## DATA RECORDS
--- START ---

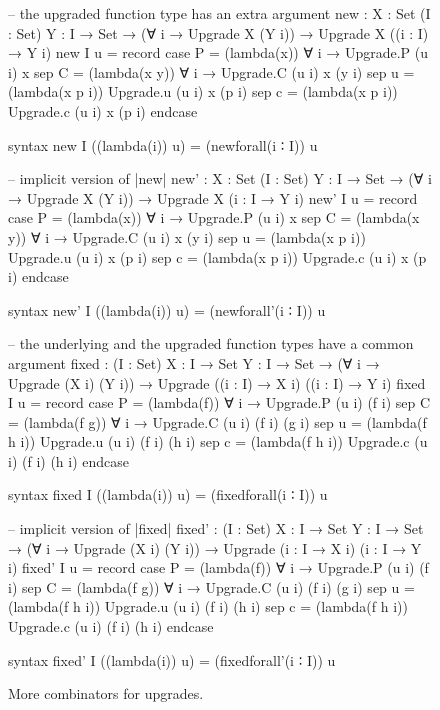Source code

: \begin{figure}
\codefigure\small
{}\parskip
\begin{code}
-- the upgraded function type has an extra argument
new :  {X : Set} (I : Set) {Y : I → Set} →
       (∀ i → Upgrade X (Y i)) → Upgrade X ((i : I) → Y i)
new I u = record  case  P  =  (lambda(x)) ∀ i → Upgrade.P (u i) x
                  sep   C  =  (lambda(x y)) ∀ i → Upgrade.C (u i) x (y i)
                  sep   u  =  (lambda(x p i)) Upgrade.u  (u i) x (p i)
                  sep   c  =  (lambda(x p i)) Upgrade.c  (u i) x (p i) endcase

syntax new I ((lambda(i)) u) = (newforall(i ∶ I)) u

-- implicit version of |new|
new' :  {X : Set} (I : Set) {Y : I → Set} →
        (∀ i → Upgrade X (Y i)) → Upgrade X ({i : I} → Y i)
new' I u = record  case  P  =  (lambda(x)) ∀ {i} → Upgrade.P (u i) x
                   sep   C  =  (lambda(x y)) ∀ {i} → Upgrade.C (u i) x (y {i})
                   sep   u  =  (lambda(x p {i})) Upgrade.u  (u i) x (p {i})
                   sep   c  =  (lambda(x p {i})) Upgrade.c  (u i) x (p {i}) endcase

syntax new' I ((lambda(i)) u) = (newforall'(i ∶ I)) u

-- the underlying and the upgraded function types have a common argument
fixed :  (I : Set) {X : I → Set} {Y : I → Set} →
         (∀ i → Upgrade (X i) (Y i)) → Upgrade ((i : I) → X i) ((i : I) → Y i)
fixed I u = record  case  P  =  (lambda(f)) ∀ i → Upgrade.P (u i) (f i)
                    sep   C  =  (lambda(f g)) ∀ i → Upgrade.C (u i) (f i) (g i)
                    sep   u  =  (lambda(f h i)) Upgrade.u  (u i) (f i) (h i)
                    sep   c  =  (lambda(f h i)) Upgrade.c  (u i) (f i) (h i) endcase

syntax fixed I ((lambda(i)) u) = (fixedforall(i ∶ I)) u

-- implicit version of |fixed|
fixed' :  (I : Set) {X : I → Set} {Y : I → Set} →
          (∀ i → Upgrade (X i) (Y i)) → Upgrade ({i : I} → X i) ({i : I} → Y i)
fixed' I u = record  case  P     =  (lambda(f)) ∀ {i} → Upgrade.P (u i) (f {i})
                     sep   C     =  (lambda(f g)) ∀ {i} → Upgrade.C (u i) (f {i}) (g {i})
                     sep   u     =  (lambda(f h {i})) Upgrade.u  (u i) (f {i}) (h {i}) 
                     sep   c     =  (lambda(f h {i})) Upgrade.c  (u i) (f {i}) (h {i}) endcase

syntax fixed' I ((lambda(i)) u) = (fixedforall'(i ∶ I)) u
\end{code}
\parskip
\caption{More combinators for upgrades.}
\label{fig:upgrade-combinators}
\end{figure}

--- END ---

## ACTION ITEM
Return, from the data above, each line in which the string "argument" appears.

## ANSWER TO THE EXERCISE
-- the upgraded function type has an extra argument
-- the underlying and the upgraded function types have a common argument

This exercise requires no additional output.